I would also like to thank everyone who wrote. As chazal say, a teacher learns the most from his students, and our correspondences have given me a deeper and more sensitive perspective on the subject at hand and on the nature of people’s struggles. I hope to keep learning.
I cannot address all of your concerns here, but I will try to touch on one point that would address the main ones.
Some of the objections echoed by many were:
“Do we have to be perfect? Does Torah not allow us to first find composure when confronted with garbage, and then move on to see the hashgacha pratis in it?”
“Is the Gershon Dov Paharer ideal even attainable today? Is it realistic?”
“Is it even a healthy ideal to strive for? Perhaps it’s actually neurosis to take everything in as a lesson.”
“I’m tired of hearing that everything happens for a reason; stop finding purpose in my challenges.”
The Torah understands that we’re not perfect. Yes, there is value in finding ways to stay calm and composed in the face of “garbage,” and yes, it is unrealistic to expect the average chossid today to internalize the idea of hashgacha pratis the way Reb Gershon Dov did. The issue only begins when complacency becomes our ideal.
The more we internalize the idea of Hashem in our lives, the more spiritually mature we become.
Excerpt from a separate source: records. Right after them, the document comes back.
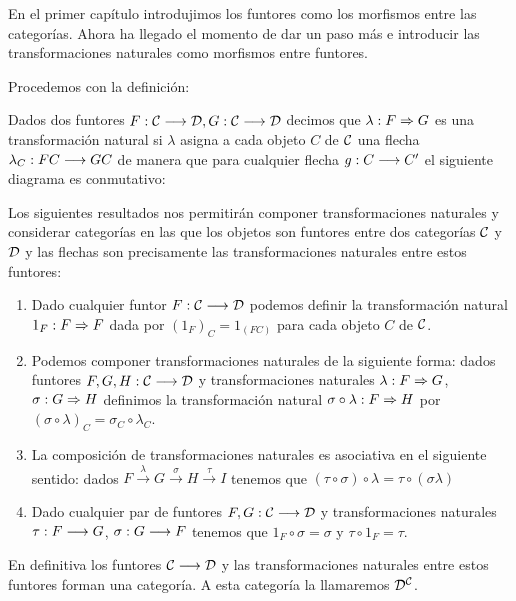 En el primer capítulo introdujimos los funtores como los morfismos
entre las categorías. Ahora ha llegado el momento de dar un paso más
e introducir las transformaciones naturales como morfismos entre
funtores.

Procedemos con la definición:

\begin{definition}
  Dados dos funtores $F: \mathcal{C}\longrightarrow \mathcal{D}, G : \mathcal{C}\longrightarrow \mathcal{D}$ decimos
  que $\lambda : F\Rightarrow G$ es una transformación natural si $\lambda$
  asigna a cada objeto $C$ de $\mathcal{C}$ una flecha
  $\lambda_C : FC\longrightarrow GC$ de manera que para
  cualquier flecha $g : C\longrightarrow C'$ el siguiente diagrama
  es conmutativo:
\begin{center}
  \end{center}
\end{definition}

Los siguientes resultados nos permitirán componer
transformaciones naturales y considerar categorías en las
que los objetos son funtores entre dos categorías $\mathcal{C}$ y $\mathcal{D}$ y las
flechas son precisamente
las transformaciones naturales entre estos funtores:

\begin{proposition}
  \begin{enumerate}
  \item Dado cualquier funtor $F : \mathcal{C}\longrightarrow \mathcal{D}$ podemos definir
    la transformación natural $1_F : F\Rightarrow F$ dada por
    ${(1_F)}_C = 1_{(FC)}$
    para cada objeto $C$ de $\mathcal{C}$.
  \item Podemos componer transformaciones naturales de la siguiente
    forma: dados funtores $F, G, H : \mathcal{C}\longrightarrow \mathcal{D}$ y transformaciones
    naturales $\lambda : F\Rightarrow G$, $\sigma : G\Rightarrow H$
    definimos la transformación natural
    $\sigma \circ \lambda : F\Rightarrow H$ por
    $(\sigma\circ\lambda)_C = \sigma_C \circ \lambda_C$.
  \item La composición de transformaciones naturales
    es asociativa en el siguiente sentido: dados
    $F \xrightarrow{\lambda} G \xrightarrow{\sigma} H \xrightarrow{\tau}I$
    tenemos que $(\tau \circ \sigma) \circ \lambda = \tau \circ (\sigma \lambda)$
  \item Dado cualquier par de funtores $F,G : \mathcal{C}\longrightarrow \mathcal{D}$ y
    transformaciones naturales $\tau : F\longrightarrow G$,
    $\sigma : G\longrightarrow F$ tenemos que $1_F \circ \sigma = \sigma$
    y $\tau \circ 1_F = \tau$.
  \end{enumerate}

  En definitiva los funtores $\mathcal{C}\longrightarrow \mathcal{D}$ y las transformaciones
  naturales entre estos funtores forman una categoría. A esta categoría
  la llamaremos $\mathcal{D}^{\mathcal{C}}$.
\end{proposition}


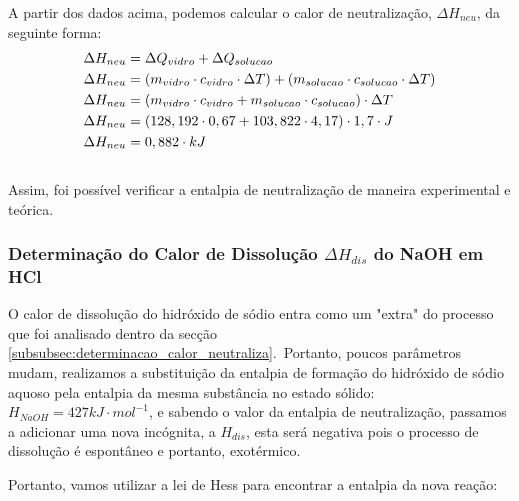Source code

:            \indent A partir dos dados acima, podemos calcular o calor de neutralização, $\Delta{H_{neu}}$, da seguinte forma:\
            \begin{equation}
                \begin{split}
                	\notag
                    \Delta{H_{neu}} &= \Delta Q_{vidro} + \Delta Q_{solucao} \\
                    \Delta{H_{neu}} &= (m_{vidro} \cdot c_{vidro} \cdot \Delta T) + (m_{solucao} \cdot c_{solucao} \cdot \Delta T) \\
                    \Delta{H_{neu}} &= (m_{vidro} \cdot c_{vidro} + m_{solucao} \cdot c_{solucao}) \cdot \Delta T \\
                    \Delta{H_{neu}} &= (128,192 \cdot 0,67 + 103,822 \cdot 4,17) \cdot 1,7 \cdot J \\
                    \Delta{H_{neu}} &= 0,882 \cdot kJ
                \end{split}
            \end{equation}\\

            \indent Assim, foi possível verificar a entalpia de neutralização de maneira experimental e teórica.\\
        
            
            \subsubsection{Determinação do Calor de Dissolução $\Delta{H_{dis}}$ do NaOH em HCl}\label{subsubsec:determinacao_calor_dissolucao}
            \indent O calor de dissolução do hidróxido de sódio entra como um "extra" do processo que foi analisado dentro da secção \ref{subsubsec:determinacao_calor_neutraliza}.\ Portanto, poucos parâmetros mudam, realizamos a substituição da entalpia de formação do hidróxido de sódio aquoso pela entalpia da mesma substância no estado sólido: $H_{NaOH} = 427 kJ \cdot mol^{-1}$, e sabendo o valor da entalpia de neutralização, passamos a adicionar uma nova incógnita, a $H_{dis}$, esta será negativa pois o processo de dissolução é espontâneo e portanto, exotérmico.\
            
            \indent Portanto, vamos utilizar a lei de Hess para encontrar a entalpia da nova reação:\

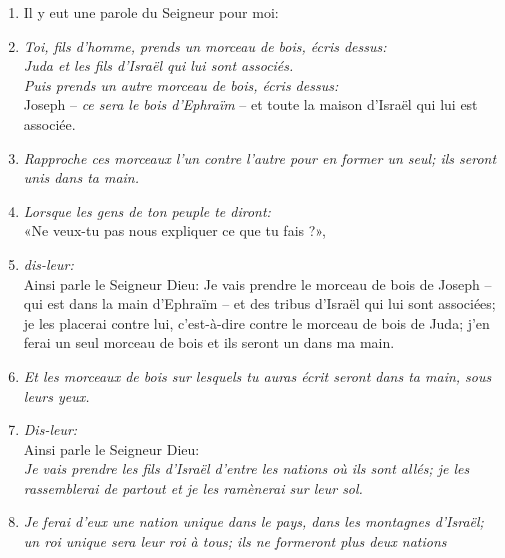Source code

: \begin{enumerate}[leftmargin=\psleftmargin, labelsep = \pslabelsep, label={\arabic*}, font=\color{\pscolor}\small\textsuperscript, parsep=0em, itemsep=0em, topsep=0em ]
        \subsection*{L'unité d'Israël}
  \item {}Il y eut une parole du Seigneur pour moi:
  \item {}\textit{Toi, fils d’homme, prends un morceau de bois, écris dessus: \\
          Juda et les fils d’Israël qui lui sont associés.} \\
        \textit{Puis prends un autre morceau de bois, écris dessus:}\\
        Joseph – \textit{ce sera le bois d’Ephraïm} – et toute la maison d’Israël qui lui est associée.
  \item \textit{Rapproche ces morceaux l’un contre l’autre pour en former un seul; \brk
          ils seront unis dans ta main.}
  \item {}\textit{Lorsque les gens de ton peuple te diront:} \\
        «Ne veux-tu pas nous expliquer ce que tu fais ?»,
  \item {}\textit{dis-leur:} \\
        Ainsi parle le Seigneur Dieu: \brk
        Je vais prendre le morceau de bois de Joseph – qui est dans la main d’Ephraïm – \brk
        et des tribus d’Israël qui lui sont associées; \brk
        je les placerai contre lui, c’est-à-dire contre le morceau de bois de Juda; \brk
        j’en ferai un seul morceau de bois \brk
        et ils seront un dans ma main.
  \item {}\textit{Et les morceaux de bois sur lesquels tu auras écrit \brk
          seront dans ta main, sous leurs yeux.}
  \item {}\textit{Dis-leur:} \\
        Ainsi parle le Seigneur Dieu: \\
        \textit{Je vais prendre les fils d’Israël \brk
          d’entre les nations où ils sont allés; \brk
          je les rassemblerai de partout \brk
          et je les ramènerai sur leur sol.}
  \item {}\textit{Je ferai d’eux une nation unique dans le pays, dans les montagnes d’Israël; \brk
          un roi unique sera leur roi à tous; \brk
          ils ne formeront plus deux nations \brk
}
\end{enumerate}
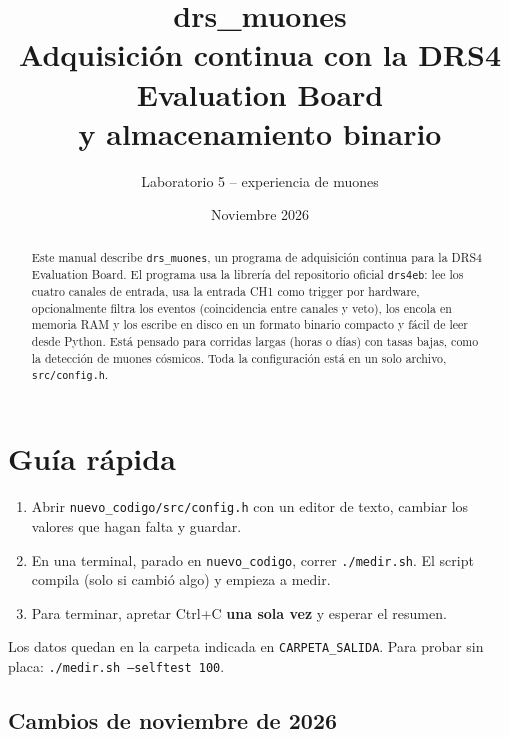 \documentclass[11pt,a4paper]{article}
\title{\textbf{drs\_muones}\\[0.3em]
\large Adquisición continua con la DRS4 Evaluation Board\\
\large y almacenamiento binario}
\author{Laboratorio 5 -- experiencia de muones}
\date{Noviembre 2026}
\newcommand{\code}[1]{\texttt{#1}}
\begin{document}
\maketitle

\begin{abstract}
\noindent
Este manual describe \code{drs\_muones}, un programa de adquisición continua para la
DRS4 Evaluation Board. El programa usa la librería del repositorio oficial
\code{drs4eb}: lee los cuatro canales de entrada, usa la entrada CH1 como trigger por
hardware, opcionalmente filtra los eventos (coincidencia entre canales y veto), los
encola en memoria RAM y los escribe en disco en un formato binario compacto y fácil
de leer desde Python. Está pensado para corridas largas (horas o días) con tasas
bajas, como la detección de muones cósmicos. Toda la configuración está en un solo
archivo, \code{src/config.h}.
\end{abstract}

\tableofcontents
\newpage

\section{Guía rápida}

\begin{enumerate}[itemsep=2pt]
  \item Abrir \code{nuevo\_codigo/src/config.h} con un editor de texto, cambiar los
        valores que hagan falta y guardar.
  \item En una terminal, parado en \code{nuevo\_codigo}, correr \code{./medir.sh}.
        El script compila (solo si cambió algo) y empieza a medir.
  \item Para terminar, apretar Ctrl+C \textbf{una sola vez} y esperar el resumen.
\end{enumerate}

Los datos quedan en la carpeta indicada en \code{CARPETA\_SALIDA}. Para probar sin
placa: \code{./medir.sh --selftest 100}.

\subsection{Cambios de noviembre de 2026}
\end{document}
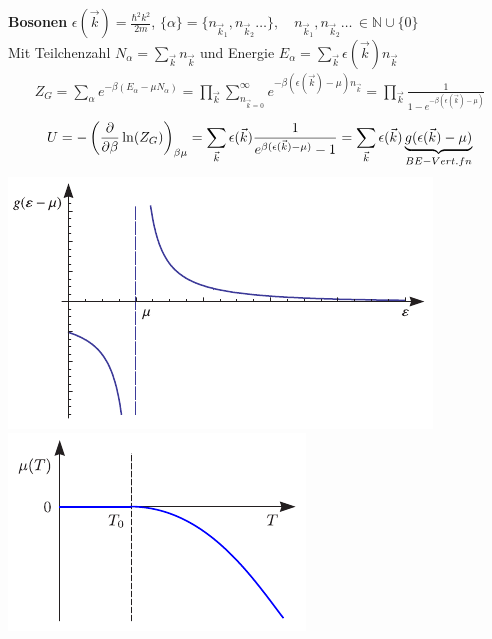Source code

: 




{\Huge
\textbf{Bosonen} \(\epsilon(\vec k)=\frac{\hbar^2k^2}{2m}\), \(\{\alpha \}=\{n_{\vec k_1},n_{\vec k_2}\dots \},\quad n_{\vec k_1},n_{\vec k_2}\dots \,\in \mathds N\cup\{0\} \)\\
Mit Teilchenzahl \(N_\alpha = \sum_{\vec k}n_{\vec k}\) und Energie \(E_\alpha= \sum_{\vec k}\epsilon(\vec k) n_{\vec k}\)
\begin{align*}
  Z_G = \sum_{\alpha}e^{-\beta(E_\alpha - \mu N_\alpha)}=\prod_{\vec k} \sum_{n_{\vec k=0}}^{\infty}e^{-\beta(\epsilon(\vec k) -\mu)n_{\vec k}}=\prod_{\vec k}\frac{1}{1 - e^{-\beta(\epsilon(\vec k)-\mu)}} 
\end{align*}
\begin{align*}
  U=-\left( \pdiff_\beta \ln(Z_G) \right)_{\beta\mu} = \sum_{\vec k}\epsilon(\vec k) \frac{1}{e^{\beta(\epsilon(\vec k)-\mu)}-1} = \sum_{\vec k}\epsilon(\vec k)\underbr{g(\epsilon(\vec k)-\mu)}_{BE-Vert.fn}
\end{align*}
\includegraphics[scale=0.60]{./verteilung-einstein-bose.png}
\includegraphics[scale=0.75]{./verteilung-einstein-bose-chemp.png}


}%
And like mental or emotional maturity, the more we develop our spiritual maturity, the stronger we become.
Reb Mendel Futerfas was once interrogated by the KGB in a room strategically adjacent to a torture chamber. He could hear the cries and see the bloody bodies being carried out, yet, he had the strength to tell his interrogators: “Hashem is in charge. If He wants me to live, then all your tortures won’t be able to kill me. And if He wants me to die, then you can free me right now and I’ll be hit by a truck as I leave this building.”
A spiritually mature person like that is strong, resilient, and happy.
We’re not perfect, and we’re certainly not on his level, but why rob ourselves of this ideal altogether?
My daughter calls the dentist’s office the “worstest place in the world” and claims that the dentist “hates kids and likes hurting them.” My hope is that one day she’ll mature. I remember when as an older child, I finally internalized the idea that the dentist is good; it made me feel calmer and safer.
If my daughter would, chas v’shalom, have a traumatic experience at the dentist, it would surely be more difficult for her to accept the more mature level of understanding– that the dentist is there for her good. Nevertheless, would I not do my best to help her overcome her hurt and grow in her understanding? I certainly would!
People have been jaded by the idea of hashgacha pratis because of the many challenging experiences Hashem gave them. (For others, the idea is foreign simply from lack of education.) It would be cruel to simply tell these people to tough it up. That would be like telling your three-year-old to sit like a big girl at the dentist. But it would be even crueler to let them get stuck in their limited perception, without ever feeling the resilience, serenity, and happiness that can be attained when we begin to understand—and truly feel—that Hashem is always with us.
In essence, then, promoting the idea of hashgacha pratis is not simply for Hashem’s honor, it’s in our own best interest.